Indeed, later in the chapter, Lustick implies as much as he details an instance where President Bush Sr conditioned an aid package to Israel on its desisting from extending settlements into the West Bank, leading - not without furore - to Israeli acquiescence towards attending the Madrid Peace Conference. This renders the earlier parts of the chapter, in which he seems to paint pro-Israeli lobbyists as highly influential on US foreign policy a little incoherent.
There are other bright spots, for instance the allusion to Likud's shoring up working-class Mizrahim support base as a result of encroaching neoliberal policy, and the final two chapters offer perspectives on the current impasse and divergent approaches to overcoming it (including Oren Yiftachel's "two countries, one land" project, which Lustick doubts offers any effective remedy to the current roadblocks in the way of any solution). He also lambasts the international deference to the two-state framework and its reluctance to go beyond it in searching for peace in Israel-Palestine.
In spite of its issues, it is nonetheless refreshing to find at least one scholar refusing to cling on to the outmoded (but irritatingly resilient) notion that peace and justice can be achieved by simply drawing lines on a map. And perhaps Lustick's book can be amongst the first in a flourishing of critical works looking into the TSS and its alternatives.

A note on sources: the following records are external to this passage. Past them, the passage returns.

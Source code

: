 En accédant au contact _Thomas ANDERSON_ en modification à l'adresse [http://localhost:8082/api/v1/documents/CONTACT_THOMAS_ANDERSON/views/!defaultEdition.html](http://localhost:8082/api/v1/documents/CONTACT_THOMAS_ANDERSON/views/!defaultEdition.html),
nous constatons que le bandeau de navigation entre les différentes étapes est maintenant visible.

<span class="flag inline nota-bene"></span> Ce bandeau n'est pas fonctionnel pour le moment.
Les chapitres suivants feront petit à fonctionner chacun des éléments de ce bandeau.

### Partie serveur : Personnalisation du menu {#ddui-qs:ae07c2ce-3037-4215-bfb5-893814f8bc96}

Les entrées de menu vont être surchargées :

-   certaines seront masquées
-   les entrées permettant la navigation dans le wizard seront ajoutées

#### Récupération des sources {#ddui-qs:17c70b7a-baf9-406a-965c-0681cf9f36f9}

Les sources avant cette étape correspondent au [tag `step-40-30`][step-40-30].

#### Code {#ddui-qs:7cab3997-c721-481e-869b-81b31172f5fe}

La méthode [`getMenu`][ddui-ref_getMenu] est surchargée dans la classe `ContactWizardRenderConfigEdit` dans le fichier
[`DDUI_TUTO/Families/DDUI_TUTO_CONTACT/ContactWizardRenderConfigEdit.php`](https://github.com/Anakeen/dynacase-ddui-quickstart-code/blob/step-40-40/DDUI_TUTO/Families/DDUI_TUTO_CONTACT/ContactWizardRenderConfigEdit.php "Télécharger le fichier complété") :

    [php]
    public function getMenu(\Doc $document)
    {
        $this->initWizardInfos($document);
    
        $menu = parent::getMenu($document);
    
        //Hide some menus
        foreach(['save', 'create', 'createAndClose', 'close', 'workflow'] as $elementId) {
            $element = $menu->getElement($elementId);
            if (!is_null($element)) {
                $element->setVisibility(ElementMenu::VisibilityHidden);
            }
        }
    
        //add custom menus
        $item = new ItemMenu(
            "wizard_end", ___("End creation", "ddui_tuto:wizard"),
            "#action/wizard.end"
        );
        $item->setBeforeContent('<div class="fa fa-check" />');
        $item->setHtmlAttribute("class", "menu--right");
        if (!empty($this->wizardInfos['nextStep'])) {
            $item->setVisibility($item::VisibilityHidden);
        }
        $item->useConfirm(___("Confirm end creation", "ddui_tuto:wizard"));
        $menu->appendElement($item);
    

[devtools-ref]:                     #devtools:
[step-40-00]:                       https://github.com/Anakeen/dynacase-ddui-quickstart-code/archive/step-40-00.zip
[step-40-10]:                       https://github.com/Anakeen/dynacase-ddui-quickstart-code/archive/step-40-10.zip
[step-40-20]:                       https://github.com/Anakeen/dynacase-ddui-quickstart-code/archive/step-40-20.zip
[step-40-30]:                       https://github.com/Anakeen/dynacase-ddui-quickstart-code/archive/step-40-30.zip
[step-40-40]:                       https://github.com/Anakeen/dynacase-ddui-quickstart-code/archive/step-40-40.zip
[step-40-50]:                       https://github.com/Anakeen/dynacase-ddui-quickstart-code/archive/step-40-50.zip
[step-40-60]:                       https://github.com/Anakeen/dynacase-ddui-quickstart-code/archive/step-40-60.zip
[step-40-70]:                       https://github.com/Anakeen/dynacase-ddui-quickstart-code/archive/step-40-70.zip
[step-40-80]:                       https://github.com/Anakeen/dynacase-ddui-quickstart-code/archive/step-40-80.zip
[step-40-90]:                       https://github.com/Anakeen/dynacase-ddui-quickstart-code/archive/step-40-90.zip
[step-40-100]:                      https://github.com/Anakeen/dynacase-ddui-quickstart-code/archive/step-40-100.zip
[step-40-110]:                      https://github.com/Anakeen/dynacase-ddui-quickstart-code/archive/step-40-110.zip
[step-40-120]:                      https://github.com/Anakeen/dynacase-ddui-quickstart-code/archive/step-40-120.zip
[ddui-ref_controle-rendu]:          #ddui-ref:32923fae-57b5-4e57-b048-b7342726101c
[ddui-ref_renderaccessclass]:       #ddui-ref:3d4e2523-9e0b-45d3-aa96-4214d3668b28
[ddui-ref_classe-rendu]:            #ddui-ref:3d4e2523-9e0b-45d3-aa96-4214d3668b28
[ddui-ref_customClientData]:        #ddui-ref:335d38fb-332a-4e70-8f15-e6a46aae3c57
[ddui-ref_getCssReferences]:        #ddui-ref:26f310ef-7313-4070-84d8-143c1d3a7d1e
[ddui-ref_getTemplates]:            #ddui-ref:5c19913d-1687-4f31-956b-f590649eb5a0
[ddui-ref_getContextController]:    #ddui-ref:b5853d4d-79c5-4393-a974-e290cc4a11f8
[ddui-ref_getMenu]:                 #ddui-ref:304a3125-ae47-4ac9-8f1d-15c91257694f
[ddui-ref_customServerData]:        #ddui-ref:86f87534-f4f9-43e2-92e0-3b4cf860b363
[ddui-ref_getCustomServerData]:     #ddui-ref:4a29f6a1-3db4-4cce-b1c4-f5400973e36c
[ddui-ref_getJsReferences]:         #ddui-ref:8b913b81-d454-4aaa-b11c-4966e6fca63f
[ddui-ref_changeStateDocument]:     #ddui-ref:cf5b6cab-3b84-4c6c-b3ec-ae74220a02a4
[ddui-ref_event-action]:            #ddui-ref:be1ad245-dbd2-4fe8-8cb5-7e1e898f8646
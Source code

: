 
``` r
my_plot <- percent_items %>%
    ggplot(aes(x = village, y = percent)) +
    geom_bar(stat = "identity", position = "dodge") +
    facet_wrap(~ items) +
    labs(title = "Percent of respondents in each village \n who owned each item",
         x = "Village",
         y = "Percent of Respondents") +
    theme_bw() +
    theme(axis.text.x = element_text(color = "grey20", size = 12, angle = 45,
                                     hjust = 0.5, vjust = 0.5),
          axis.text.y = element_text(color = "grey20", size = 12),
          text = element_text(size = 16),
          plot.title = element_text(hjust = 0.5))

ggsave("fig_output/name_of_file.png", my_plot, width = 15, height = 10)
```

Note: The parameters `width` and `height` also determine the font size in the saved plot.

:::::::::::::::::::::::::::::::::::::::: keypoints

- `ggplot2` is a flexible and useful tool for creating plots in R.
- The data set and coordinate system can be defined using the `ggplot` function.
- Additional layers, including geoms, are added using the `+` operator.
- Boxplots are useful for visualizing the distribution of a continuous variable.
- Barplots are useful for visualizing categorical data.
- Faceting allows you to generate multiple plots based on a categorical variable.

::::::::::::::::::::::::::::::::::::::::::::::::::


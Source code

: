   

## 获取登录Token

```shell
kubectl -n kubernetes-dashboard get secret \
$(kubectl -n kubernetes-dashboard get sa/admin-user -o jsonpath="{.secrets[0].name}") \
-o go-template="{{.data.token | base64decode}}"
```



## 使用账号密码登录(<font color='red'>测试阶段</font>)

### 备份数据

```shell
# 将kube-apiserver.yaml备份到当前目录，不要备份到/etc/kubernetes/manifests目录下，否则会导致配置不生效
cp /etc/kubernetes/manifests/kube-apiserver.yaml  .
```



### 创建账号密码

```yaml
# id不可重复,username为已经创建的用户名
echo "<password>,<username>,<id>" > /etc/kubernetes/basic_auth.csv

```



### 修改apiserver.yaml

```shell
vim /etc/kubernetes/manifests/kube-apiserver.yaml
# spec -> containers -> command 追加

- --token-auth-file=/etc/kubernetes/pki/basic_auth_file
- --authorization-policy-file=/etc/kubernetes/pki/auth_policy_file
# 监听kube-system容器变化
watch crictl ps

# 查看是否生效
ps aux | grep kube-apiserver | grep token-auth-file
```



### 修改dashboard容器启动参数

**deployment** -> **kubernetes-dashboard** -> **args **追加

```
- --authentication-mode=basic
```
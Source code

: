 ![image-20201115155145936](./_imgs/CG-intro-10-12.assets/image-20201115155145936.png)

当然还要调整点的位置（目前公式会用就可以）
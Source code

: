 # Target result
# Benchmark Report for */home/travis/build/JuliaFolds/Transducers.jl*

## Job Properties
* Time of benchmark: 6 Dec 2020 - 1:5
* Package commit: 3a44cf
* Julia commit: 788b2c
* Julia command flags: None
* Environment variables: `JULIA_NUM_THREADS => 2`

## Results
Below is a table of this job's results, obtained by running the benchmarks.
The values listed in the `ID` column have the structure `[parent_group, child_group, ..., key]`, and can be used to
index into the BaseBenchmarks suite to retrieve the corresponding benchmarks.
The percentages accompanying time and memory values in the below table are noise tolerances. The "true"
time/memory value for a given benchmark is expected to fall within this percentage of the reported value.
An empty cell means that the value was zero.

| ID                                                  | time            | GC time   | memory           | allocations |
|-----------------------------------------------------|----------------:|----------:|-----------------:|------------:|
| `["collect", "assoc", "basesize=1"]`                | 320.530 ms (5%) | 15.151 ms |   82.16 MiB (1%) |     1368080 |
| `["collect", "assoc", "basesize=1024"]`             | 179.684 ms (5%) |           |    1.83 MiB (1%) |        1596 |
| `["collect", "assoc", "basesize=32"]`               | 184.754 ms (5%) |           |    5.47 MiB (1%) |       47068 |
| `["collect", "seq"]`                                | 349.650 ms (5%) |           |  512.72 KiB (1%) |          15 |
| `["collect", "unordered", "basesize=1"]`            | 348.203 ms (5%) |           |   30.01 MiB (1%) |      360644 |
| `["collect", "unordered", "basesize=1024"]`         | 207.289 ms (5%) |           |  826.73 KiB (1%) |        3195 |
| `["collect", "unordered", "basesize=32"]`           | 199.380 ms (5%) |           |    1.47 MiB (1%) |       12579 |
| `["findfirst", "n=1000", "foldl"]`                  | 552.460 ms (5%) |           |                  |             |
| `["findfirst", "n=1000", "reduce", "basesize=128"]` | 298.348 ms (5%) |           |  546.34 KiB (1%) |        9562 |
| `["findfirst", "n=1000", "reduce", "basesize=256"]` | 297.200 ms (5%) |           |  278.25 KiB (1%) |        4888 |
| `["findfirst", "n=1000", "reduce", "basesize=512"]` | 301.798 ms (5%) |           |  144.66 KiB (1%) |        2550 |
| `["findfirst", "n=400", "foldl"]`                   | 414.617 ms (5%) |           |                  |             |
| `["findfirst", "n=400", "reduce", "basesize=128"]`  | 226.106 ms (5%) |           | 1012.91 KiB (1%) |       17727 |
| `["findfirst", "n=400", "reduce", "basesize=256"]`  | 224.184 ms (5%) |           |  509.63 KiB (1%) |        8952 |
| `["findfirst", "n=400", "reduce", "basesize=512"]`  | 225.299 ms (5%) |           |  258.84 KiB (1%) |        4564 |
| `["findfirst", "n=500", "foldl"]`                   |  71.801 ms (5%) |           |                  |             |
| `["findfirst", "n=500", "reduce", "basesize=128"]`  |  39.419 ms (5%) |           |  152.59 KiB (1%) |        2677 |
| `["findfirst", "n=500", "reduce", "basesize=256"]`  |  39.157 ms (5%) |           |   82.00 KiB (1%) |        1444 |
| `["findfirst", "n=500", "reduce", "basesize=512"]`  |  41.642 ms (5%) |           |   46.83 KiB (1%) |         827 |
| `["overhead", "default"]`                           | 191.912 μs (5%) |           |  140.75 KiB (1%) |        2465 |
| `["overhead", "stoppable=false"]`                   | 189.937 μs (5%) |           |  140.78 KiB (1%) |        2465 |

The Palestine issue is one of the burning issues since the birth of Israel in 1948. There are debates whether a Jewish state was legitimate or not. But there is another question: why can't there be peace in the region? Because Israel is now established, it has become a reality, so what is next? Should there be a perpetual fight or a settlement can happen between Israel and the Arab states? This book offers you the answer to these questions and also the background of various other peace agreements between the two parties.
Lustick analyzes (correctly in my opinion) the doomed prospects for the so-called Two State Solution (TSS) which dominates Western discourse on Israel/Palestine. Instead, he calls for a single democratic state with equal rights for Jews, Arabs, and others in I/P. This book is short, and it discusses the revisionism of Jabotinsky and his infamous "iron wall" approach to Israeli national security and views on "the demographic issue" for a Jewish state, then turns to discussion of Israel's uses and abuses of Holocaust history to legitimize particular policies harmful to the Palestinians. He then turns to AIPAC and other pro-Israel lobbyists in the US, and finally to rise of the Settler movement and Likud in Israel, and his main arguments for why a single state paradigm (the One-State Reality, or OSR) is moral and necessary.
A compelling and pragmatic paradigm within which the rights of Palestinians could be recognized. An important book that becomes more prescient by the day.
If you want to understand the present reality of Palestine and the pscyhe and strategies of the Israeli government, and you want to read only one book, start here. The author is an Jewish American political scientist and dedicated his professional life to study and write about the Middle East. The book expands on the history and political currents in Israeli culture and politics in a fair but justifiably critical manner. I learned a lot from it. Kudos!